In the case of tripod shots and landscapes in general, I think there are
decisive moments of light and shade and cloud and moments when everything
comes together (a seagull flies past... the sun hits a window) but another
less-remembered aspect of the HCB mantra is much more important, namely
*seeing* the perfect arrangement in the frame... he talks about bending the
legs or craning forward to change a composition... the same is true on a
tripod. Everyone knows when you shoot half a roll of minor variations of a
single subject with a 35mm camera there is usually one frame that jumps out
at you... the proportions go zzzzzinggg!! Working on a tripod you have to
see this yourself then get the camera there. Often what happens to me is
that I'm walking around or driving or cycling and at some moment my visual
cortex goes YOWZA!!! but because I'm moving it's gone, and the next step is
to slowy approach where I was, looking for the g-spot. And it's amazing but
there's usually only one, and you suddenly feel the same emotion you did a
few minutes back. That is the time to GET THE CAMERA OUT AND SHOOT!

Sometimes you cannot find the spot again. There is often a good reason for
this: stereoscopy. Close one eye. Is the picture still there? Often it
isn't, and that's a sign that you need to do something to make up for the
lack of depth in a monocular view. That might mean... a wider lens, a
cranked viewpoint, a perspective effect, foreground... or it might (and
often does) mean... move on, your candle went out.
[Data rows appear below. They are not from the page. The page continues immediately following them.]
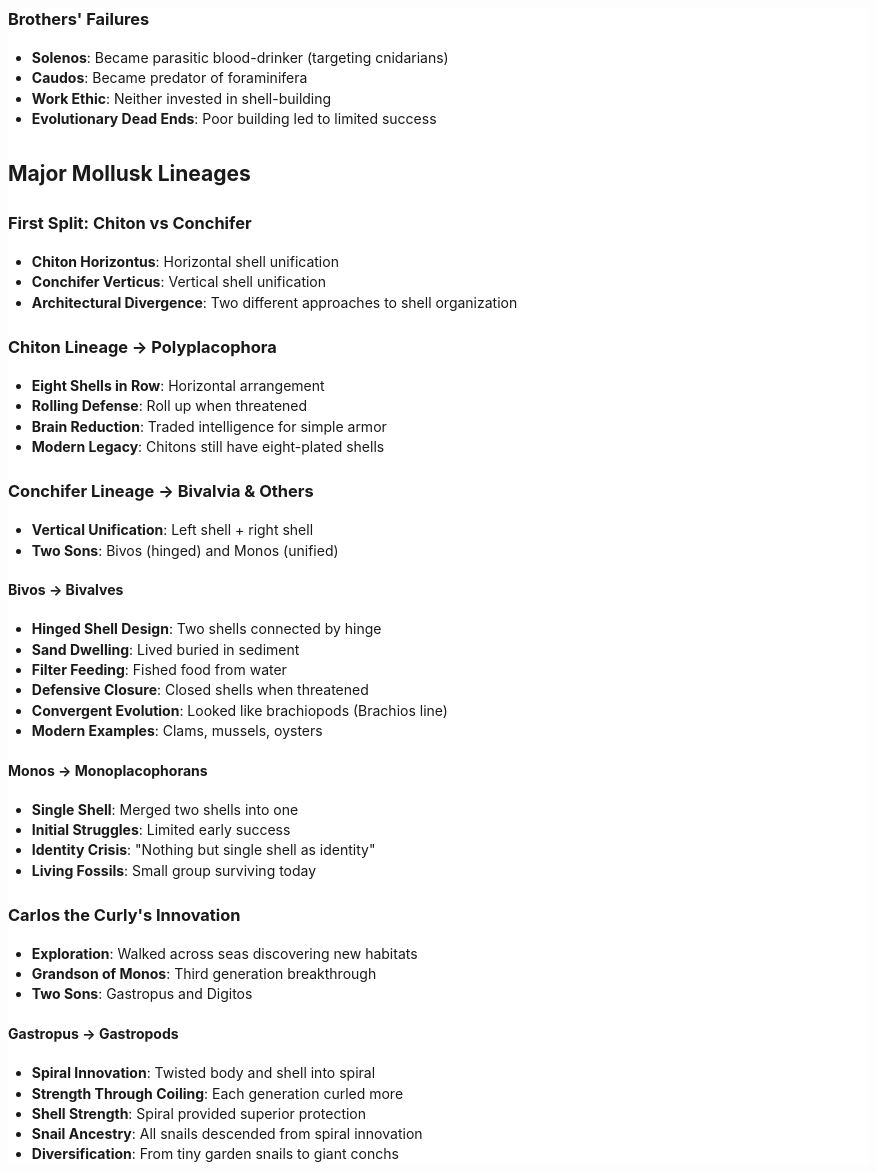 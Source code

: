 ### Brothers' Failures
- **Solenos**: Became parasitic blood-drinker (targeting cnidarians)
- **Caudos**: Became predator of foraminifera
- **Work Ethic**: Neither invested in shell-building
- **Evolutionary Dead Ends**: Poor building led to limited success

## Major Mollusk Lineages

### First Split: Chiton vs Conchifer
- **Chiton Horizontus**: Horizontal shell unification
- **Conchifer Verticus**: Vertical shell unification
- **Architectural Divergence**: Two different approaches to shell organization

### Chiton Lineage → Polyplacophora
- **Eight Shells in Row**: Horizontal arrangement
- **Rolling Defense**: Roll up when threatened
- **Brain Reduction**: Traded intelligence for simple armor
- **Modern Legacy**: Chitons still have eight-plated shells

### Conchifer Lineage → Bivalvia & Others
- **Vertical Unification**: Left shell + right shell
- **Two Sons**: Bivos (hinged) and Monos (unified)

#### Bivos → Bivalves
- **Hinged Shell Design**: Two shells connected by hinge
- **Sand Dwelling**: Lived buried in sediment
- **Filter Feeding**: Fished food from water
- **Defensive Closure**: Closed shells when threatened
- **Convergent Evolution**: Looked like brachiopods (Brachios line)
- **Modern Examples**: Clams, mussels, oysters

#### Monos → Monoplacophorans
- **Single Shell**: Merged two shells into one
- **Initial Struggles**: Limited early success
- **Identity Crisis**: "Nothing but single shell as identity"
- **Living Fossils**: Small group surviving today

### Carlos the Curly's Innovation
- **Exploration**: Walked across seas discovering new habitats
- **Grandson of Monos**: Third generation breakthrough
- **Two Sons**: Gastropus and Digitos

#### Gastropus → Gastropods
- **Spiral Innovation**: Twisted body and shell into spiral
- **Strength Through Coiling**: Each generation curled more
- **Shell Strength**: Spiral provided superior protection
- **Snail Ancestry**: All snails descended from spiral innovation
- **Diversification**: From tiny garden snails to giant conchs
The decisive viewpoint, especially with wider lenses, is often literally a
few millimetres wide and high. When you get it and take the picture, the
only other picture you have to take is the same one again just in case. Then
you move on. When the light and the viewpoint and reality all come together,
that's decisive, tripod or no.

A practical proof of the above: try to replicate a great photograph of a
familiar place. Can't be done. Can't even BEGIN to be done. The best you'll
ever get is a postcard. The decisive moment, proved right there.